2007 — 25 June: but is there going to be enough rain left for Wimbledon?
There's still yet another inch or so in the non-pond... She had to start some primitive earthworks lest the bog garden bit become altogether too boggy/soggy.
Start the day as you mean to go on; that's my motto. Today's Guardian publishes one of its occasional corrected corrections and clarifications. It's a beaut:
The ratio of people with broadband to the worldwide population is 1:22, not 1:370 as we miscalculated in a previous correction, page 34, June 20. Sorry.
Still sounds rather a lot to me... I think I'll wait for the next correction. The one that admits they meant to insert the words "access to" in front of "broadband". In fact I'll make that today's prediction.
Hey! I've just learned a new word: mugwump. I was vaguely aware of it, but would have been hard-pressed to slot it confidently and meaningfully into a sentence... the Bloomberg administration has generally offered a model of nonpartisan good government, which was the ideal of that circle of disenchanted old-money Republicans whom Party stalwarts mockingly called Mugwumps, after the Algonquian word muggumquomp — meaning "war leader," or "kingpin." Tony Soprano, in other words?
Daniel Galouye was right on the mark... department
My thanks to chum Len for this link to what seems a rip-off of Counterfeit World with (perhaps) a nod towards Frederik Pohl's The tunnel under the world.

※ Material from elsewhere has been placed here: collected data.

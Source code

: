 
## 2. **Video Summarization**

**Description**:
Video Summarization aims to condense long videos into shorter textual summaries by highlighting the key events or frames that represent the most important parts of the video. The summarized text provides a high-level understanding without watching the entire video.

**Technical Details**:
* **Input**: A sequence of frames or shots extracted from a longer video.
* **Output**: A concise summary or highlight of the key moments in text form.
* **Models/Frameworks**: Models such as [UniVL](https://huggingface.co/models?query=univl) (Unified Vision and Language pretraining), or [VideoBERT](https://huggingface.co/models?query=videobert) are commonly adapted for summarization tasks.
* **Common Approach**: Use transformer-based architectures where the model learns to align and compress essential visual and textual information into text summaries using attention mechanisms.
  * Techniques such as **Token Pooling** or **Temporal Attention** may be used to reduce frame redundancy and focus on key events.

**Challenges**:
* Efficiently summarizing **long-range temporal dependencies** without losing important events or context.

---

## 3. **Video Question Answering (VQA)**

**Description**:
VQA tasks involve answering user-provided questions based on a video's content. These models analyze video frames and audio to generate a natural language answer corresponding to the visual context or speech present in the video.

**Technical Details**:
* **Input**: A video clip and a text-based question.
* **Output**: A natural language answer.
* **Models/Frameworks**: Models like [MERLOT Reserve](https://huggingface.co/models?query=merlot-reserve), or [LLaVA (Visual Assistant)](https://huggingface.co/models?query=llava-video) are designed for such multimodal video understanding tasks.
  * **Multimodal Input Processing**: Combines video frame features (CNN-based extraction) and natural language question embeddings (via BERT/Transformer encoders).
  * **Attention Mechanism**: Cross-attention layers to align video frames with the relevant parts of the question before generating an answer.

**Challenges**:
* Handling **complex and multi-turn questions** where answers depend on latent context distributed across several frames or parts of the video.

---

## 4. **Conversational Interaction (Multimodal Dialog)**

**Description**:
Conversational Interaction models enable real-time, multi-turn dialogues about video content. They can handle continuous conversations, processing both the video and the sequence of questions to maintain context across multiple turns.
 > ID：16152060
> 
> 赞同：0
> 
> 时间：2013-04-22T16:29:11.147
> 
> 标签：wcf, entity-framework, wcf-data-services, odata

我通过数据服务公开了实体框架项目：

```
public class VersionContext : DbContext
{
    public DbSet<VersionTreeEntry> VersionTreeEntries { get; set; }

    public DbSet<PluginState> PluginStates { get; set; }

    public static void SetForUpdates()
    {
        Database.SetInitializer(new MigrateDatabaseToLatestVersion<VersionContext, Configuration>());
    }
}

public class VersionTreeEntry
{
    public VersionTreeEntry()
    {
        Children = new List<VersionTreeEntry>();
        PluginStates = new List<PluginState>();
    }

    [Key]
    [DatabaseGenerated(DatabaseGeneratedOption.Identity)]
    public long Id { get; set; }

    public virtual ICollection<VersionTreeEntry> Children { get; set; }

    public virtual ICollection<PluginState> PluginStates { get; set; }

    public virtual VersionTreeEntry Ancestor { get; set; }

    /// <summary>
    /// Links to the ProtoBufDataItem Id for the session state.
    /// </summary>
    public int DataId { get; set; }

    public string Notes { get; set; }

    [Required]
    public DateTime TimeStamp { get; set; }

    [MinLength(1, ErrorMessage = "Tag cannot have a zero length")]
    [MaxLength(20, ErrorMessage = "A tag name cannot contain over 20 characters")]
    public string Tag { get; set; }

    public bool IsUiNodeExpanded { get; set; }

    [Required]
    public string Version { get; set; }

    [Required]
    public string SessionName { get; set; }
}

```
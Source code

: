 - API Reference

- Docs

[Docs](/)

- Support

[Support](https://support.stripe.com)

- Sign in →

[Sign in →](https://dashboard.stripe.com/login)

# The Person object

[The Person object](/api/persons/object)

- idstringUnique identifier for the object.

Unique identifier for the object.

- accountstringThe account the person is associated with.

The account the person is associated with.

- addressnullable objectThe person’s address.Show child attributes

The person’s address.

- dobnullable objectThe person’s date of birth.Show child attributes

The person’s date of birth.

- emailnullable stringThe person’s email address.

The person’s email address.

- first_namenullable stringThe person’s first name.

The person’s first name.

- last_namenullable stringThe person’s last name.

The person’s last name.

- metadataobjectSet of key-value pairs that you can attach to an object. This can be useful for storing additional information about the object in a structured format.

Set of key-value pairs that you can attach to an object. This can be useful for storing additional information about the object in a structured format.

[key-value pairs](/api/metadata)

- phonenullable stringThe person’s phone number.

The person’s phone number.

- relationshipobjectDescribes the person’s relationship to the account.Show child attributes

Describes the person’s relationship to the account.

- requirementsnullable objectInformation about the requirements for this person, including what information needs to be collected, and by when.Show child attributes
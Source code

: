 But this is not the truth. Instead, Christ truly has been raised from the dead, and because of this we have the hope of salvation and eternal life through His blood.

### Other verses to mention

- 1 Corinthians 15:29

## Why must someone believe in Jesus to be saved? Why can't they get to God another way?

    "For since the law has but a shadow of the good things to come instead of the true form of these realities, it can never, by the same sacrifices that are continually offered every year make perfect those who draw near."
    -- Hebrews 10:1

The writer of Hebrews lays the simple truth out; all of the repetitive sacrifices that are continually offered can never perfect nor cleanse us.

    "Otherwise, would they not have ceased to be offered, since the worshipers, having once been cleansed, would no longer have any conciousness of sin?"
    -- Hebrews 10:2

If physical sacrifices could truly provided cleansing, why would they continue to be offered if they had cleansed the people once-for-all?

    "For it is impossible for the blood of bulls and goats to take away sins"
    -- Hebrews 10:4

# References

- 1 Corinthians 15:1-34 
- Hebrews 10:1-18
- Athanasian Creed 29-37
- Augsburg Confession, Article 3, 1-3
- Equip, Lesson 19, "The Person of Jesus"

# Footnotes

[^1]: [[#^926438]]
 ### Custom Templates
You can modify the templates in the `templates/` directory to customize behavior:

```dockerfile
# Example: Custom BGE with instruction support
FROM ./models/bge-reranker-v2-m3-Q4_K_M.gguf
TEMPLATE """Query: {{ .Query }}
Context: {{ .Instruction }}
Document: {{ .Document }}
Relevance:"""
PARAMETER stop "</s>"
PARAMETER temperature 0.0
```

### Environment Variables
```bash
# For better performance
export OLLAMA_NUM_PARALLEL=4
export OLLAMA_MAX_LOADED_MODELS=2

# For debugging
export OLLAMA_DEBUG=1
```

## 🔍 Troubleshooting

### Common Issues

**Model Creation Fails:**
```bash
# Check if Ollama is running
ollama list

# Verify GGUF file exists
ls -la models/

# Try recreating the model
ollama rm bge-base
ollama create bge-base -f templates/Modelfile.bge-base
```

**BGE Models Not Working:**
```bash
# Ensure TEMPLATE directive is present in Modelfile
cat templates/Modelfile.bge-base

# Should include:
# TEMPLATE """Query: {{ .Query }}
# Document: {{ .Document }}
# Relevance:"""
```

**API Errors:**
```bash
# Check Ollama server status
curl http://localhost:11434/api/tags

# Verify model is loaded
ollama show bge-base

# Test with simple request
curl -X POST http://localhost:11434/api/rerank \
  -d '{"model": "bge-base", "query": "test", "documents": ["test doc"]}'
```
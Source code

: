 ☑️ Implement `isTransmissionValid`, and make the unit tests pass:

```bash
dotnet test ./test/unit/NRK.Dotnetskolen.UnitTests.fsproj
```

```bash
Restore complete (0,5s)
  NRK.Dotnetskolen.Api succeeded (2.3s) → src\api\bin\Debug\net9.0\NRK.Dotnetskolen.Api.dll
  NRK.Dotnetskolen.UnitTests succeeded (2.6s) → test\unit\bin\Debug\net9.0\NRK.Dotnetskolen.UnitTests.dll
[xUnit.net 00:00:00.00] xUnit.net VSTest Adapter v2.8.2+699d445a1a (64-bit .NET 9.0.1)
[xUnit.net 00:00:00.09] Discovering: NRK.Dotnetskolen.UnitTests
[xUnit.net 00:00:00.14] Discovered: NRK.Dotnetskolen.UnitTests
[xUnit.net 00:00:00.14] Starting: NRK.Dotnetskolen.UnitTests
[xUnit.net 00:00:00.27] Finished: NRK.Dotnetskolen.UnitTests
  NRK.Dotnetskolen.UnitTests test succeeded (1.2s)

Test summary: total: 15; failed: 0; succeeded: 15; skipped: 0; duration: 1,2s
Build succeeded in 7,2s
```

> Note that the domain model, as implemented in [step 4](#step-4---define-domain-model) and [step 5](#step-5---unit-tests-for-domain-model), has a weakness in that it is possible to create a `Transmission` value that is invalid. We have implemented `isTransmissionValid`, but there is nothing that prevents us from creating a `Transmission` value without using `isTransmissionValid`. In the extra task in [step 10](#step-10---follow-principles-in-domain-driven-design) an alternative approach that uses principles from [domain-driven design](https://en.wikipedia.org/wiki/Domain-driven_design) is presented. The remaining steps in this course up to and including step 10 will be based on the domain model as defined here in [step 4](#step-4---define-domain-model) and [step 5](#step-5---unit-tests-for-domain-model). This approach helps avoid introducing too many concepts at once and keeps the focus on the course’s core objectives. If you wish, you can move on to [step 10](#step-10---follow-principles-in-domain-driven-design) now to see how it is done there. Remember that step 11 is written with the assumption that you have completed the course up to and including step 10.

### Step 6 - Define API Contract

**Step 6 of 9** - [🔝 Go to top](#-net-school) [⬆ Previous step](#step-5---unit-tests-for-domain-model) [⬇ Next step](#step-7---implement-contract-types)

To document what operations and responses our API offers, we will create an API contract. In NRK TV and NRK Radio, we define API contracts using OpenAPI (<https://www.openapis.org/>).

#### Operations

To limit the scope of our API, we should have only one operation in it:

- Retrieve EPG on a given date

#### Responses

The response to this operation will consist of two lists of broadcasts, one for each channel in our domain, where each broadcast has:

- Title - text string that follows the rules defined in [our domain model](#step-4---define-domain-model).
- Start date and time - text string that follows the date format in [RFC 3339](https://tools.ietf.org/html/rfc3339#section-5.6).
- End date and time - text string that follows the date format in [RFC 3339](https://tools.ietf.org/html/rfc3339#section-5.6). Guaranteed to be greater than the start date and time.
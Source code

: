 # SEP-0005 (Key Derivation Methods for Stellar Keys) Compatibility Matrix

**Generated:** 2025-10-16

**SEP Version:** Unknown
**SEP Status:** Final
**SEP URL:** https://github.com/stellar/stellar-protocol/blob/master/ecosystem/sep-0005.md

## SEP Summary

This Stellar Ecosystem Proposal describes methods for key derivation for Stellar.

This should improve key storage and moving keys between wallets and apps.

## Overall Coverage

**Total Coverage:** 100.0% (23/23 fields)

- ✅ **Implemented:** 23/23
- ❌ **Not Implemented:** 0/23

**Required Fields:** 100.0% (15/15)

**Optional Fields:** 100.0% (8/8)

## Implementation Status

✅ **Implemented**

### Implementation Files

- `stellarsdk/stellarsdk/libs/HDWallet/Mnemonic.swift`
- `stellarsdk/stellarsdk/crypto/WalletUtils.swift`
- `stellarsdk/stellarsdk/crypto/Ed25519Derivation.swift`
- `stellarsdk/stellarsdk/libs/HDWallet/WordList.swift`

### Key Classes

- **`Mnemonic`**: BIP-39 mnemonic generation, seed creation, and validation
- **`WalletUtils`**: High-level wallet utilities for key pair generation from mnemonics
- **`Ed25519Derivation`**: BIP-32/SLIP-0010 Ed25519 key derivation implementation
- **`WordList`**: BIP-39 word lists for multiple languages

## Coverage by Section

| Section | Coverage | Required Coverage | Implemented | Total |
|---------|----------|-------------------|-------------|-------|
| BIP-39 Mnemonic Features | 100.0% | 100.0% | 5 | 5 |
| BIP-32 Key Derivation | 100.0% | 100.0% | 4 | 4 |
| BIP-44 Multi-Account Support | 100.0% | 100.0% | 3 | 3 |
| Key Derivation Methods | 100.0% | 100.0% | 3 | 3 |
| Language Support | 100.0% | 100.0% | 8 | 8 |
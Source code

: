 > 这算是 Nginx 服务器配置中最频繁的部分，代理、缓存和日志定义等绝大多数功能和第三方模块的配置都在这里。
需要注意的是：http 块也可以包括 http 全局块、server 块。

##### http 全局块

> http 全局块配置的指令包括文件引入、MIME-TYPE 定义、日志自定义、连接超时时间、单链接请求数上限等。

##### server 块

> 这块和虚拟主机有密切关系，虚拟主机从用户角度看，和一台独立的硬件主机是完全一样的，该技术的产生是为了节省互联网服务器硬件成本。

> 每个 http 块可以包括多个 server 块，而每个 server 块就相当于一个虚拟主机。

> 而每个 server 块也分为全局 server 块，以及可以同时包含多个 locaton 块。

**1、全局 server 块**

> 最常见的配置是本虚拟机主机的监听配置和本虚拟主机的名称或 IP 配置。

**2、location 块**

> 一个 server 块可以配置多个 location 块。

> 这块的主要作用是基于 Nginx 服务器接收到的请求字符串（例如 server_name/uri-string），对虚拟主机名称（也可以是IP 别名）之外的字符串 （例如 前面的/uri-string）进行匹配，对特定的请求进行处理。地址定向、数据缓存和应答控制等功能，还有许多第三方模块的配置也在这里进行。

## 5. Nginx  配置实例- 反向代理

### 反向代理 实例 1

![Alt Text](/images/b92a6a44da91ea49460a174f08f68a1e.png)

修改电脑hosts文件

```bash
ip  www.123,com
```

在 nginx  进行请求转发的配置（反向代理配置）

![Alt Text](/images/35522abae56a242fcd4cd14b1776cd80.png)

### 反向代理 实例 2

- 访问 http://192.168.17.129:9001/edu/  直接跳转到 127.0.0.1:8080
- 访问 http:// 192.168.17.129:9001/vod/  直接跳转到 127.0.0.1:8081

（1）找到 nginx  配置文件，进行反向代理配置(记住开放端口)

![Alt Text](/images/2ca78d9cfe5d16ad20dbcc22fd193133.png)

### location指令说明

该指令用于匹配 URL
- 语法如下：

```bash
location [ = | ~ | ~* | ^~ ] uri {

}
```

News from Richistan... department
Here's a happy thought for us poor pensioners to mull over:
The American wealth boom has created a boomlet of rich kids and a new generation of anxious Richistani parents. Based on average family size, there are now more than 4m children of American millionaires. And all those silver spoons are dipping into a record amount of disposable income and inherited wealth.
Up to $15 trillion will be passed down to the children of millionaires between 2002 and 2052, according to a study by the Boston College Social Welfare Institute.
On a somewhat related note, and after listening to various bits of NPR during the day, I have learned that the median price of a house in North America is $223,000. 40% of homes bought there currently are second homes. And prices have gone up by 70% since 1995. I deduce, therefore, that property dealing is as popular a "sport" ("hobby"?) over there as it has been here in the Benighted Kingdom. I wonder what their mortgage rates are like. And whether their kids can afford that all-important first step onto the housing ladder. I know mine can't, and he already earns more than I ever did in IBM. Crazy world!
This is exactly what it looks like!
Life goes on, even in the rain.
And a couple of the guilty parties are hanging about here.
No more CD boxed sets
They make for rather tediouser ripping than normal because "progress" seems even slower when you whack six or more CDs through the ripping process and can only "tick off" one lousy title at the end of it. Meanwhile, I have relocated the 1TB1 drive to a more sheltered spot, acoustically that is, and also made sure the MyBook 320GB drive plumbs directly into the iMac rather than via a USB hub (having been reading "the manual" for once).
Sooner or later, I shall have to tell iTunes to point to a different location to serve all its music from. I'm in no hurry, though, as I rather suspect I shall also have to repeat the exercise of combing out duplicated tracks.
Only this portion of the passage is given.